**INSTRUCTIONS TO FOLLOW**. In the entries below, print exactly the lines from the first through the one with "-Built **geospatial, ranking, and", both included, and none of the pictures.

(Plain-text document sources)
========
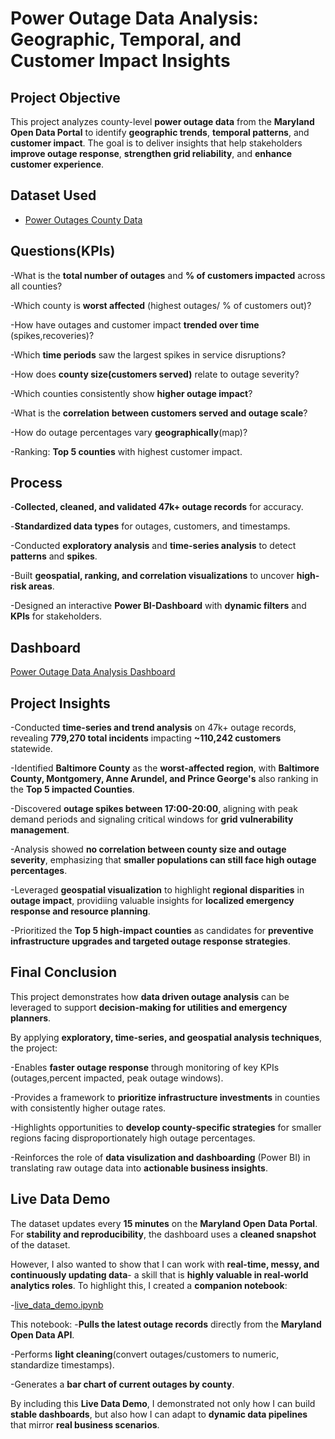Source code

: # Power Outage Data Analysis: Geographic, Temporal, and Customer Impact Insights

## **Project Objective**

This project analyzes county-level **power outage data** from the **Maryland Open Data Portal** to identify **geographic trends**, **temporal patterns**, and **customer impact**. The goal is to deliver insights that help stakeholders **improve outage response**, **strengthen grid reliability**, and **enhance customer experience**.

## **Dataset Used**

- <a href="https://github.com/aagomu1/Power-Outage-Data-Analysis/blob/main/Power_Outages_-_County_20250826.microsoftexcelworksheet.xlsx">Power Outages County Data</a>

## **Questions(KPIs)**

-What is the **total number of outages** and **% of customers impacted** across all counties?

-Which county is **worst affected** (highest outages/ % of customers out)?

-How have outages and customer impact **trended over time** (spikes,recoveries)?

-Which **time periods** saw the largest spikes in service disruptions?

-How does **county size(customers served)** relate to outage severity?

-Which counties consistently show **higher outage impact**?

-What is the **correlation between customers served and outage scale**?

-How do outage percentages vary **geographically**(map)?

-Ranking: **Top 5 counties** with highest customer impact.


## **Process**

\-**Collected, cleaned, and validated 47k+ outage records** for accuracy.

-**Standardized data types** for outages, customers, and timestamps.

-Conducted **exploratory analysis** and **time-series analysis** to detect **patterns** and **spikes**.

-Built **geospatial, ranking, and correlation visualizations** to uncover **high-risk areas**.

-Designed an interactive **Power BI-Dashboard** with **dynamic filters** and **KPIs** for stakeholders.


## **Dashboard**
<a href="https://github.com/aagomu1/Power-Outage-Data-Analysis/blob/main/Power_Outage_Data_Analysis_Dashboard.pdf">Power Outage Data Analysis Dashboard</a>


## **Project Insights**

-Conducted **time-series and trend analysis** on 47k+ outage records, revealing **779,270 total incidents** impacting **~110,242 customers** statewide.

-Identified **Baltimore County** as the **worst-affected region**, with **Baltimore County, Montgomery, Anne Arundel, and Prince George's** also ranking in the **Top 5 impacted Counties**.

-Discovered **outage spikes between 17:00-20:00**, aligning with peak demand periods and signaling critical windows for **grid vulnerability management**.

-Analysis showed **no correlation between county size and outage severity**, emphasizing that **smaller populations can still face high outage percentages**.

-Leveraged **geospatial visualization** to highlight **regional disparities** in **outage impact**, providiing valuable insights for **localized emergency response and resource planning**.

-Prioritized the **Top 5 high-impact counties** as candidates for **preventive infrastructure upgrades and targeted outage response strategies**.

## **Final Conclusion**

This project demonstrates how **data driven outage analysis** can be leveraged to support **decision-making for utilities and emergency planners**.

By applying **exploratory, time-series, and geospatial analysis techniques**, the project:

-Enables **faster outage response** through monitoring of key KPIs (outages,percent impacted, peak outage windows).

-Provides a framework to **prioritize infrastructure investments** in counties with consistently higher outage rates.

-Highlights opportunities to **develop county-specific strategies** for smaller regions facing disproportionately high outage percentages.

-Reinforces the role of **data visulization and dashboarding** (Power BI) in translating raw outage data into **actionable business insights**.


## **Live Data Demo**

The dataset updates every **15 minutes** on the **Maryland Open Data Portal**.
For **stability and reproducibility**, the dashboard uses a **cleaned snapshot** of the dataset.

However, I also wanted to show that I can work with **real-time, messy, and continuously updating data**- a skill that is **highly valuable in real-world analytics roles**.
To highlight this, I created a **companion notebook**:

\-[live\_data\_demo.ipynb](./live_data_demo.ipynb)

This notebook:
-**Pulls the latest outage records** directly from the **Maryland Open Data API**.

-Performs **light cleaning**(convert outages/customers to numeric, standardize timestamps).

-Generates a **bar chart of current outages by county**.

By including this **Live Data Demo**, I demonstrated not only how I can build **stable dashboards**, but also how I can adapt to **dynamic data pipelines** that mirror **real business scenarios**.

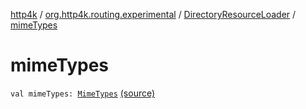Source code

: [http4k](../../index.md) / [org.http4k.routing.experimental](../index.md) / [DirectoryResourceLoader](index.md) / [mimeTypes](./mime-types.md)

# mimeTypes

`val mimeTypes: `[`MimeTypes`](../../org.http4k.core/-mime-types/index.md) [(source)](https://github.com/http4k/http4k/blob/master/http4k-core/src/main/kotlin/org/http4k/routing/experimental/DirectoryResourceLoader.kt#L11)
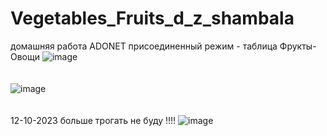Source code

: # Vegetables_Fruits_d_z_shambala
домашняя работа ADONET присоединенный режим - таблица Фрукты-Овощи
![image](https://github.com/fishman123456/Vegetables_Fruits_d_z_shambala/assets/106389581/200ef1b8-0c8a-49a6-9687-658b3006d970)
<br> <br> <br>
![image](https://github.com/fishman123456/Vegetables_Fruits_d_z_shambala/assets/106389581/6366e7c7-740e-4066-8879-4b49cd167787)
<br> <br> <br>
12-10-2023 больше трогать не буду !!!!
![image](https://github.com/fishman123456/Vegetables_Fruits_d_z_shambala/assets/106389581/850f028c-83ab-4ba6-991d-5de023d47514)
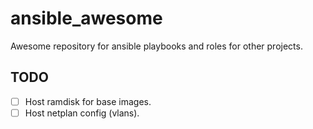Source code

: # ansible_awesome

Awesome repository for ansible playbooks and roles for other projects.

## TODO

- [ ] Host ramdisk for base images.
- [ ] Host netplan config (vlans).
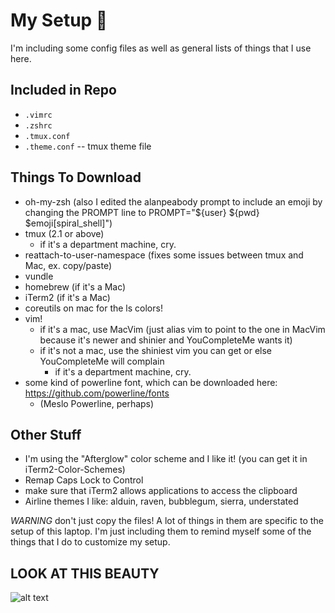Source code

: # My Setup 🌟

I'm including some config files as well as general lists of things that I use here.

## Included in Repo
* `.vimrc`
* `.zshrc`
* `.tmux.conf`
* `.theme.conf` -- tmux theme file

## Things To Download
* oh-my-zsh (also I edited the alanpeabody prompt to include an emoji by changing the PROMPT line to PROMPT="${user} ${pwd} $emoji[spiral_shell]")
* tmux (2.1 or above)
  * if it's a department machine, cry.
* reattach-to-user-namespace (fixes some issues between tmux and Mac, ex. copy/paste)
* vundle
* homebrew (if it's a Mac)
* iTerm2 (if it's a Mac)
* coreutils on mac for the ls colors!
* vim!
  * if it's a mac, use MacVim (just alias vim to point to the one in MacVim because it's newer and shinier and YouCompleteMe wants it)
  * if it's not a mac, use the shiniest vim you can get or else YouCompleteMe will complain
    * if it's a department machine, cry.
* some kind of powerline font, which can be downloaded here: https://github.com/powerline/fonts
  * (Meslo Powerline, perhaps)

## Other Stuff
* I'm using the "Afterglow" color scheme and I like it! (you can get it in iTerm2-Color-Schemes)
* Remap Caps Lock to Control
* make sure that iTerm2 allows applications to access the clipboard
* Airline themes I like: alduin, raven, bubblegum, sierra, understated

*WARNING* don't just copy the files! A lot of things in them are specific to the setup of this laptop. I'm just including them to remind myself some of the things that I do to customize my setup.

## LOOK AT THIS BEAUTY
![alt text](https://user-images.githubusercontent.com/12420326/27706897-569c093c-5ce1-11e7-890e-5368744e180d.png)

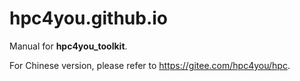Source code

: # hpc4you.github.io
Manual for **hpc4you_toolkit**.

For Chinese version, please refer to https://gitee.com/hpc4you/hpc.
========
**RESPONSE BOX**.
Source code

: # Power Outage Data Analysis: Geographic, Temporal, and Customer Impact Insights

## **Project Objective**

This project analyzes county-level **power outage data** from the **Maryland Open Data Portal** to identify **geographic trends**, **temporal patterns**, and **customer impact**. The goal is to deliver insights that help stakeholders **improve outage response**, **strengthen grid reliability**, and **enhance customer experience**.

## **Dataset Used**

- <a href="https://github.com/aagomu1/Power-Outage-Data-Analysis/blob/main/Power_Outages_-_County_20250826.microsoftexcelworksheet.xlsx">Power Outages County Data</a>

## **Questions(KPIs)**

-What is the **total number of outages** and **% of customers impacted** across all counties?

-Which county is **worst affected** (highest outages/ % of customers out)?

-How have outages and customer impact **trended over time** (spikes,recoveries)?

-Which **time periods** saw the largest spikes in service disruptions?

-How does **county size(customers served)** relate to outage severity?

-Which counties consistently show **higher outage impact**?

-What is the **correlation between customers served and outage scale**?

-How do outage percentages vary **geographically**(map)?

-Ranking: **Top 5 counties** with highest customer impact.


## **Process**

\-**Collected, cleaned, and validated 47k+ outage records** for accuracy.

-**Standardized data types** for outages, customers, and timestamps.

-Conducted **exploratory analysis** and **time-series analysis** to detect **patterns** and **spikes**.

-Built **geospatial, ranking, and correlation visualizations** to uncover **high-risk areas**.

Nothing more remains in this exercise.